Problem description >> Using the material below, work out how many lines contain the word "equivalent". Reply with the number and nothing more.

The records >>

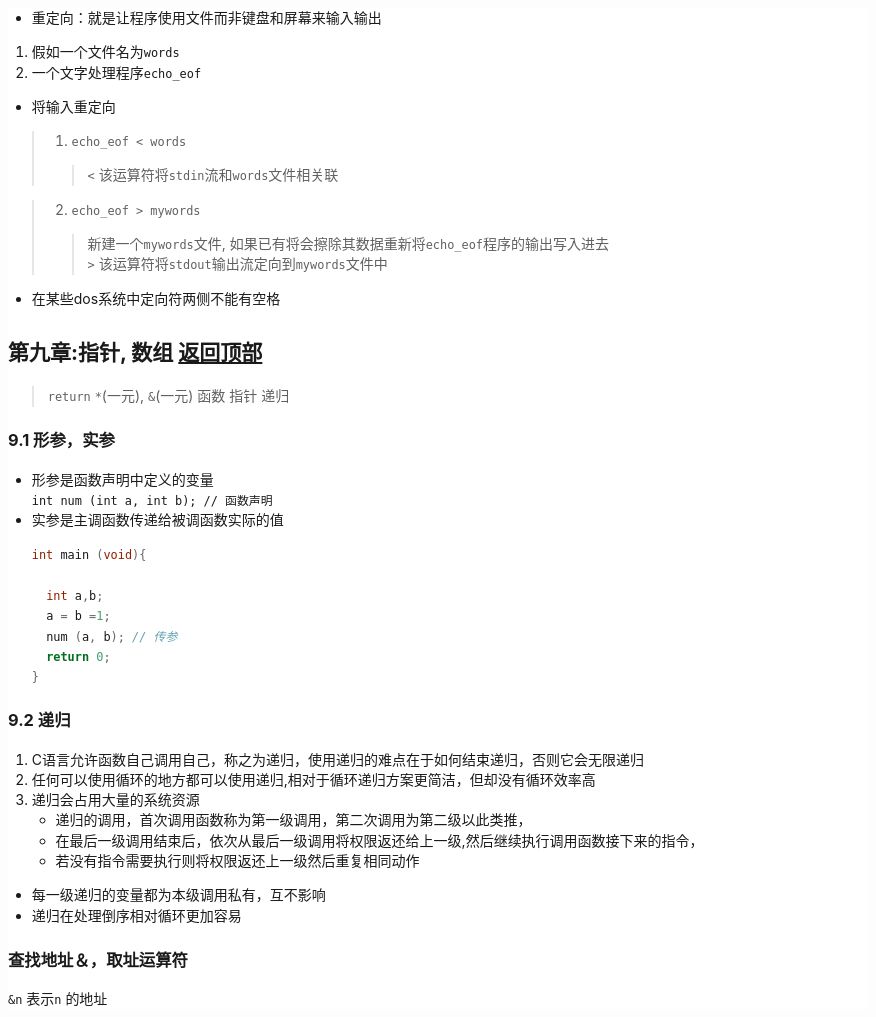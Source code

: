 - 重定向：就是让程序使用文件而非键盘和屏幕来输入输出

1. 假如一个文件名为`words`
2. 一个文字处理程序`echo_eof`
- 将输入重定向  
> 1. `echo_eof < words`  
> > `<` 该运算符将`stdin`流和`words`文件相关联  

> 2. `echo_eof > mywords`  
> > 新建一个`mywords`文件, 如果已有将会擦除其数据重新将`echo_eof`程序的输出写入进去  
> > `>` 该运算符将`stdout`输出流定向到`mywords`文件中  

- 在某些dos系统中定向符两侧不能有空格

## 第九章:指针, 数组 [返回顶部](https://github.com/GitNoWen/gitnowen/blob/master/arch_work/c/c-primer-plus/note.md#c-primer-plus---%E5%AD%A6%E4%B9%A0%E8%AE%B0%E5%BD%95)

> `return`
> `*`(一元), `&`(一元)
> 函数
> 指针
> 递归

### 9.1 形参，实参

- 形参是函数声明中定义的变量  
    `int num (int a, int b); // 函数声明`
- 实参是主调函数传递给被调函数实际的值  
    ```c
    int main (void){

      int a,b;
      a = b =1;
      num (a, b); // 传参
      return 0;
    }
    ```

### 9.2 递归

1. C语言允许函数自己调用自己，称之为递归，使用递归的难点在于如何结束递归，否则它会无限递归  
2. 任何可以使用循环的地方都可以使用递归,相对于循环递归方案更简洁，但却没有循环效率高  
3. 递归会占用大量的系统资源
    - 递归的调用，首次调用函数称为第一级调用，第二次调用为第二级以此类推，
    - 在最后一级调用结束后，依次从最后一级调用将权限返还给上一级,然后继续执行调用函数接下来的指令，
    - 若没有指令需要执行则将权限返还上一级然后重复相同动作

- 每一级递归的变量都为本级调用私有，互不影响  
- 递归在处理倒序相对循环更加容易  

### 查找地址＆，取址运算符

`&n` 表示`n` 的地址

---

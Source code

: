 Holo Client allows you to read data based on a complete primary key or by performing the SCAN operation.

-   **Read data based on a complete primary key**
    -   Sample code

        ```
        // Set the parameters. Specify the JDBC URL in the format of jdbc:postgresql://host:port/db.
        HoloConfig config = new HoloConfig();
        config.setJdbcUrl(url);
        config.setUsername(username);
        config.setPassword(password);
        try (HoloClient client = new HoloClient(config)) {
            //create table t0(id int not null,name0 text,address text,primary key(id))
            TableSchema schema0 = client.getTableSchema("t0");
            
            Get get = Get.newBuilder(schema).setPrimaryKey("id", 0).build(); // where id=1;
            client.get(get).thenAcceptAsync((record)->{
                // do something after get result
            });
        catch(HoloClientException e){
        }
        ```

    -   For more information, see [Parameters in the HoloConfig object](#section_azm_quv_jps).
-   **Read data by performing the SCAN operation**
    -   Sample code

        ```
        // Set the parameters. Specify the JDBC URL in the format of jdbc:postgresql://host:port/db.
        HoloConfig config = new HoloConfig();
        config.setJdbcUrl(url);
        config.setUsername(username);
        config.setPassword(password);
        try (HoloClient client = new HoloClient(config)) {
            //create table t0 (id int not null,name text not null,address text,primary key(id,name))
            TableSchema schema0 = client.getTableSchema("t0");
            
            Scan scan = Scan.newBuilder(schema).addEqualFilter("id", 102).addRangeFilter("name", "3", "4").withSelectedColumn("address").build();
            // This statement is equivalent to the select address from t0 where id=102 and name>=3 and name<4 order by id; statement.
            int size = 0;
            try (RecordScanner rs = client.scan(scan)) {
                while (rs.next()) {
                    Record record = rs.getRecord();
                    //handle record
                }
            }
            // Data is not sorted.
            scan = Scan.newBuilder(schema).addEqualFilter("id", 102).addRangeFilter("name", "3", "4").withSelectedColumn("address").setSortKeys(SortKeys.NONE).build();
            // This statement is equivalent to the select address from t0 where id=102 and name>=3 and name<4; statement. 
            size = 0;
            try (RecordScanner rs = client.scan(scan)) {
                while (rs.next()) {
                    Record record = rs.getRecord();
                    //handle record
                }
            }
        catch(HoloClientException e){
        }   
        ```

Answer area >> 2